I taught the Young Women’s lesson in my LDS ward last Sunday. If it makes you feel any better, it wasn’t my idea. I’ll bet the bishop didn’t know about it either.
The assignment was made several weeks before Mother’s Day. In order to get all the ward’s mothers in the same room for a special celebration, substitute teachers were assigned to various classes.
In some cases standards were shockingly compromised. A friend and I were asked to co-teach the young women, ages 12-16. I immediately said no. OK, it was more like “not only no but hell no. I’m not doing that.”
Trapper convinced me that nothing bad would happen. He would be there to keep me out of trouble. And it would be just this one time. Think of the mothers and their special class.
After sacrament meeting Sunday morning, the mother of one of the young women asked Trapper and me if we were ready to teach her daughter’s class? He said we were prepared even though we weren’t.
Her: “Wonderful. What’s the lesson about?”
Me: “That it’s not really premarital sex if you don’t plan on getting married.”
Judging from the woman’s face, a brain embolism was averted only because Trapper laughed. I’ll have to warn him next time.
The class was a dozen young women and two substitute teachers on a circle of folding chairs. As the general type goes the girls seemed pleasant enough. No tattoos, piercings, sneers or shaved heads.
These were daughters of friends and neighbors, fellow churchgoers. But they were still teenagers. We should have stuck with my lesson. Maybe they would have at least paid attention.
The lesson began and instantly became one-sided. I knew it would be. Having raised three daughters, I already know it’s impossible for any group of teenage girls larger than one to not talk at the same time.
Note: Teenage boys aren’t off the hook here. Replace “talk at the same time” with “not vandalize something” and the problem remains.
Trapper gave it his best shot. I tried to back him up but lost interest in less than a minute. I find it easier to stay out of trouble if I don’t pay attention too closely.
Question: “OK, quiet down. What are some important qualities for good mothers?”
Answer (collectively): “OhmygoshIwaslikeandthenhewasbutlikeandshetotallysaiditwasdumbandIwentEww![micro-pause for oxygen] butshesaiditwaslikenotandthenhesaidnowayandwewent…”
Trapper and I regrouped. In half an hour all we managed to accomplish is get the girls to agree there was such a creature as a mother. We weighed our options for bringing the lesson to a successful close.
Me: “Maybe if I strangle one the rest will shut up for a minute.”
Him: “Ten seconds tops.”
It takes a special talent to teach teenagers anything and a saint to teach them church. It’s one I don’t have. Faced with such an impossible task, I’ll resort to entertaining myself.

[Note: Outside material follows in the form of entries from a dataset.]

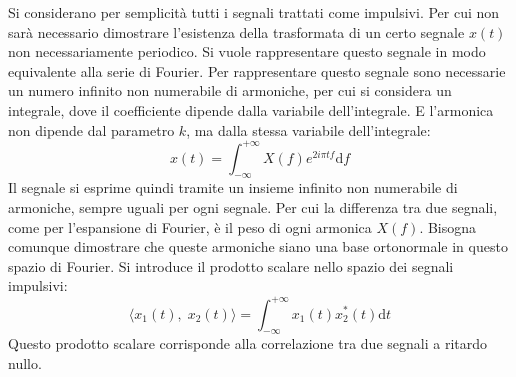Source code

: \documentclass{article}
\newcommand{\df}{\mathrm{d}}
\numberwithin{equation}{subsection}
\begin{document}
Si considerano per semplicità tutti i segnali trattati come impulsivi. Per cui non sarà necessario dimostrare l'esistenza della trasformata di un certo segnale $x(t)$ 
non necessariamente periodico. Si vuole rappresentare questo segnale in modo equivalente alla serie di Fourier. Per rappresentare questo segnale sono necessarie un numero 
infinito non numerabile di armoniche, per cui si considera un integrale, dove il coefficiente dipende dalla variabile dell'integrale. E l'armonica non dipende dal parametro 
$k$, ma dalla stessa variabile dell'integrale:
\begin{equation}
    x(t)=\displaystyle\int_{-\infty}^{+\infty}X(f)e^{2i\pi tf}\df f
\end{equation}
Il segnale si esprime quindi tramite un insieme infinito non numerabile di armoniche, sempre uguali per ogni segnale. Per cui la differenza tra due segnali, come per 
l'espansione di Fourier, è il peso di ogni armonica $X(f)$. Bisogna comunque dimostrare che queste armoniche siano una base ortonormale in questo spazio di Fourier. Si 
introduce il prodotto scalare nello spazio dei segnali impulsivi:
\begin{equation*}
    \langle x_1(t),\;x_2(t)\rangle=\displaystyle\int_{-\infty}^{+\infty}x_1(t)x_2^*(t)\df t
\end{equation*}
Questo prodotto scalare corrisponde alla correlazione tra due segnali a ritardo nullo. 
\end{document}
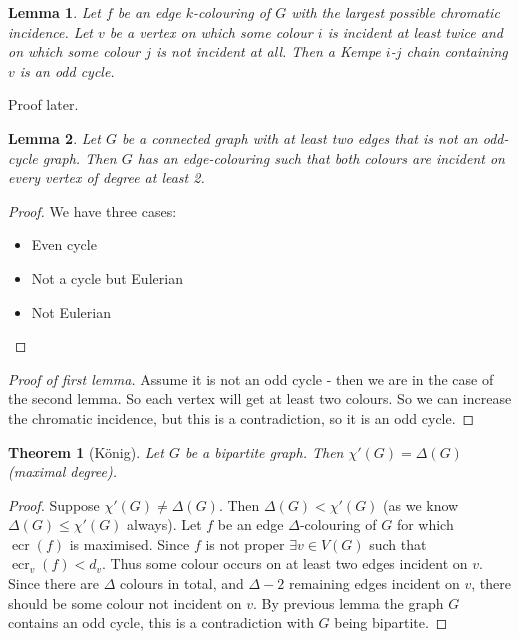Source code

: \documentclass{article}
\newtheorem*{thm}{Theorem}
\newtheorem*{lem}{Lemma}
\theoremstyle{definition}
\DeclareMathOperator{\ecr}{ecr}
\begin{document}
\begin{lem}
Let $f$ be an edge $k$-colouring of $G$ with the largest possible chromatic incidence.
Let $v$ be a vertex on which some colour $i$ is incident at least twice and on which some colour $j$ is not incident at all.
Then a Kempe $i$-$j$ chain containing $v$ is an odd cycle.
\end{lem}

Proof later.

\begin{lem}
Let $G$ be a connected graph with at least two edges that is not an odd-cycle graph.
Then $G$ has an edge-colouring such that both colours are incident on every vertex of degree at least 2.
\end{lem}

\begin{proof}
We have three cases: \\
\begin{itemize}
\item Even cycle
\item Not a cycle but Eulerian
\item Not Eulerian
\end{itemize}
\end{proof}

\begin{proof}[Proof of first lemma]
Assume it is not an odd cycle - then we are in the case of the second lemma.
So each vertex will get at least two colours.
So we can increase the chromatic incidence, but this is a contradiction, so it is an odd cycle.
\end{proof}

\begin{thm}[K\"onig]
Let $G$ be a bipartite graph.
Then $\chi'(G) = \Delta(G)$ (maximal degree).
\end{thm}

\begin{proof}
Suppose $\chi'(G) \ne \Delta(G)$.
Then $\Delta(G) < \chi'(G)$ (as we know $\Delta(G) \le \chi'(G)$ always).
Let $f$ be an edge $\Delta$-colouring of $G$ for which $\ecr(f)$ is maximised.
Since $f$ is not proper $\exists v\in V(G)$ such that $\ecr_v(f) < d_v$.
Thus some colour occurs on at least two edges incident on $v$.
Since there are $\Delta$ colours in total, and $\Delta-2$ remaining edges incident on $v$, there should be some colour not incident on $v$.
By previous lemma the graph $G$ contains an odd cycle, this is a contradiction with $G$ being bipartite.
\end{proof}
\end{document}
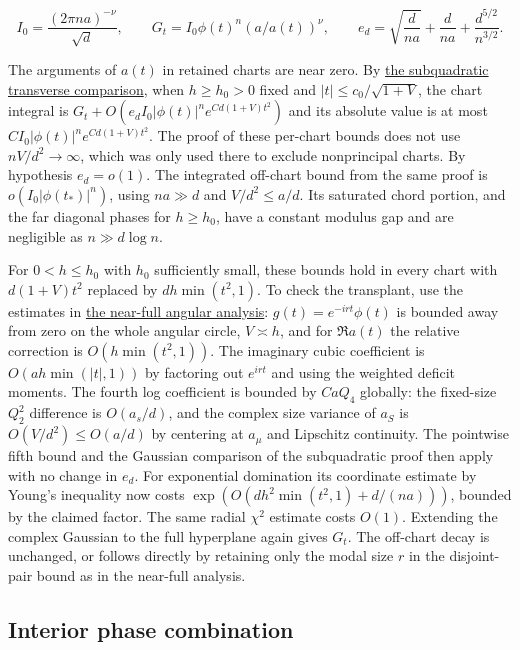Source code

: \begin{equation*}
I_0=\frac{(2\pi na)^{-\nu}}{\sqrt d},\qquad
G_t=I_0\phi(t)^n(a/a(t))^\nu,\qquad
e_d=\sqrt{\frac d{na}}+\frac d{na}+\frac{d^{5/2}}{n^{3/2}}.
\end{equation*}

The arguments of $a(t)$ in retained charts are near zero. By \hyperref[sec:subquadratic-interior-saddle]{the subquadratic transverse comparison}, when $h\ge h_0>0$ fixed and $|t|\le c_0/\sqrt{1+V}$, the chart integral is $G_t+O(e_d I_0|\phi(t)|^n e^{Cd(1+V)t^2})$ and its absolute value is at most $C I_0|\phi(t)|^n e^{Cd(1+V)t^2}$. The proof of these per-chart bounds does not use $nV/d^2\to\infty$, which was only used there to exclude nonprincipal charts. By hypothesis $e_d=o(1)$. The integrated off-chart bound from the same proof is $o(I_0|\phi(t_*)|^n)$, using $na\gg d$ and $V/d^2\le a/d$. Its saturated chord portion, and the far diagonal phases for $h\ge h_0$, have a constant modulus gap and are negligible as $n\gg d\log n$.

For $0<h\le h_0$ with $h_0$ sufficiently small, these bounds hold in every chart with $d(1+V)t^2$ replaced by $dh\min(t^2,1)$. To check the transplant, use the estimates in \href{https://github.com/ProgramComputer/open-math-research/blob/4fb624ba937a8eecc1361a6066185cd81ab7b172/topics/balanced-arrays/quadratic/near-full-all-angular-signs.md}{the near-full angular analysis}: $g(t)=e^{-irt}\phi(t)$ is bounded away from zero on the whole angular circle, $V\asymp h$, and for $\Re a(t)$ the relative correction is $O(h\min(t^2,1))$. The imaginary cubic coefficient is $O(ah\min(|t|,1))$ by factoring out $e^{irt}$ and using the weighted deficit moments. The fourth log coefficient is bounded by $CaQ_4$ globally: the fixed-size $Q_2^2$ difference is $O(a_s/d)$, and the complex size variance of $a_S$ is $O(V/d^2)\le O(a/d)$ by centering at $a_\mu$ and Lipschitz continuity. The pointwise fifth bound and the Gaussian comparison of the subquadratic proof then apply with no change in $e_d$. For exponential domination its coordinate estimate by Young's inequality now costs $\exp(O(dh^2\min(t^2,1)+d/(na)))$, bounded by the claimed factor. The same radial $\chi^2$ estimate costs $O(1)$. Extending the complex Gaussian to the full hyperplane again gives $G_t$. The off-chart decay is unchanged, or follows directly by retaining only the modal size $r$ in the disjoint-pair bound as in the near-full analysis.

\subsection{Interior phase combination}

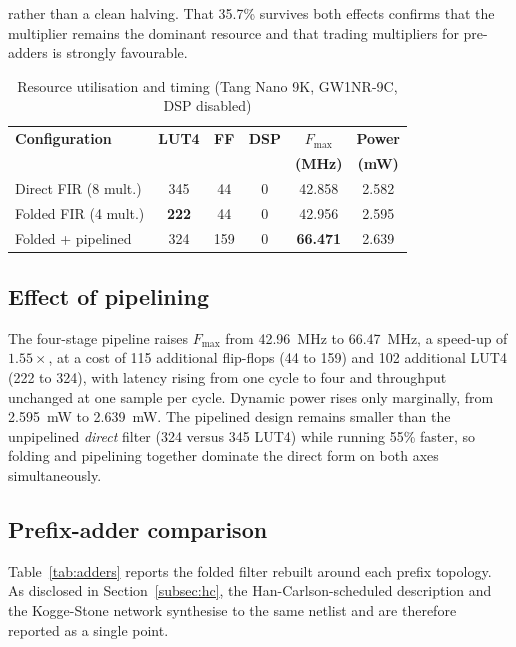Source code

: \documentclass[conference]{IEEEtran}
\begin{document}
\noindent rather than a clean halving. That 35.7\% survives both effects
confirms that the multiplier remains the dominant resource and that
trading multipliers for pre-adders is strongly favourable.

\begin{table}[t]
\caption{Resource utilisation and timing (Tang Nano 9K, GW1NR-9C, DSP disabled)}
\label{tab:util}
\centering
\begin{tabular}{@{}lccccc@{}}
\toprule
\textbf{Configuration} & \textbf{LUT4} & \textbf{FF} & \textbf{DSP} &
\textbf{$F_{\max}$} & \textbf{Power} \\
 & & & & \textbf{(MHz)} & \textbf{(mW)} \\
\midrule
Direct FIR (8 mult.)    & 345 & 44  & 0 & 42.858 & 2.582 \\
Folded FIR (4 mult.)    & \textbf{222} & 44  & 0 & 42.956 & 2.595 \\
Folded + pipelined      & 324 & 159 & 0 & \textbf{66.471} & 2.639 \\
\bottomrule
\end{tabular}
\end{table}

\subsection{Effect of pipelining}

The four-stage pipeline raises $F_{\max}$ from 42.96~MHz to 66.47~MHz, a
speed-up of $\mathbf{1.55\times}$, at a cost of 115 additional
flip-flops (44 to 159) and 102 additional LUT4 (222 to 324), with
latency rising from one cycle to four and throughput unchanged at one
sample per cycle. Dynamic power rises only marginally, from 2.595~mW to
2.639~mW. The pipelined design remains smaller than the unpipelined
\emph{direct} filter (324 versus 345 LUT4) while running 55\% faster,
so folding and pipelining together dominate the direct form on both
axes simultaneously.

\subsection{Prefix-adder comparison}

Table~\ref{tab:adders} reports the folded filter rebuilt around each
prefix topology. As disclosed in Section~\ref{subsec:hc}, the
Han-Carlson-scheduled description and the Kogge-Stone network synthesise
to the same netlist and are therefore reported as a single point.
\end{document}
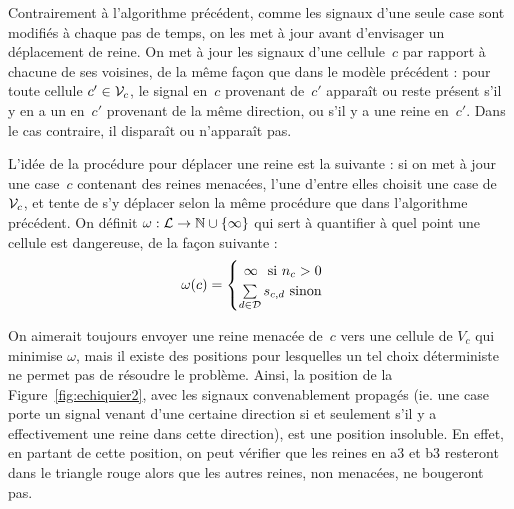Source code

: 
Contrairement à l'algorithme précédent, comme les signaux d'une seule case sont modifiés à chaque pas de temps, on les met à jour avant d'envisager un déplacement de reine. On met à jour les signaux d'une cellule~$c$ par rapport à chacune de ses voisines, de la même façon que dans le modèle précédent : pour toute cellule $c'\in\mathcal V_c$, le signal en~$c$ provenant de~$c'$ apparaît ou reste présent s'il y en a un en~$c'$ provenant de la même direction, ou s'il y a une reine en~$c'$. Dans le cas contraire, il disparaît ou n'apparaît pas.

L'idée de la procédure pour déplacer une reine est la suivante : si on met à jour une case~$c$ contenant des reines menacées, l'une d'entre elles choisit une case de $\mathcal V_c$, et tente de s'y déplacer selon la même procédure que dans l'algorithme précédent. 
On définit $\omega : \mathcal{L}\to\mathbb{N}\cup\{\infty\}$ qui sert à quantifier à quel point une cellule est dangereuse, de la façon suivante : \[
\omega(c) = 
\begin{cases}
  \hfill \infty \hfill \text{ si $n_c > 0$}\\
  \hfill \sum\limits_{d\in\D}s_{c,d} \hfill \text{ sinon}
\end{cases}
\]

On aimerait toujours envoyer une reine  menacée de~$c$ vers une cellule de $V_c$
qui minimise $\omega$, mais il existe des positions pour lesquelles un tel choix
déterministe ne  permet pas de résoudre  le problème.  Ainsi, la  position de la
Figure~\ref{fig:echiquier2}, avec  les signaux convenablement  propagés (ie. une
case porte un signal  venant d'une certaine direction si et seulement s'il y a
effectivement une reine  dans cette direction), est une  position insoluble.  En
effet, en partant de cette position, on peut vérifier que les reines en a3 et b3
resteront dans le  triangle rouge alors que les autres  reines, non menacées, ne
bougeront pas.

I once taught a Sunday school lesson based entirely on why Noah was unable to get a pair of jackalopes into the Ark. After church, an annoyed parent called.
“I’ve seen pictures of jackalopes but there never was an animal called the ‘Dork-o-nator! You’ll never teach kids in this ward again.”
I wish that were true.
Robert Kirby can be reached at email@example.com or facebook.com/stillnotpatbagley.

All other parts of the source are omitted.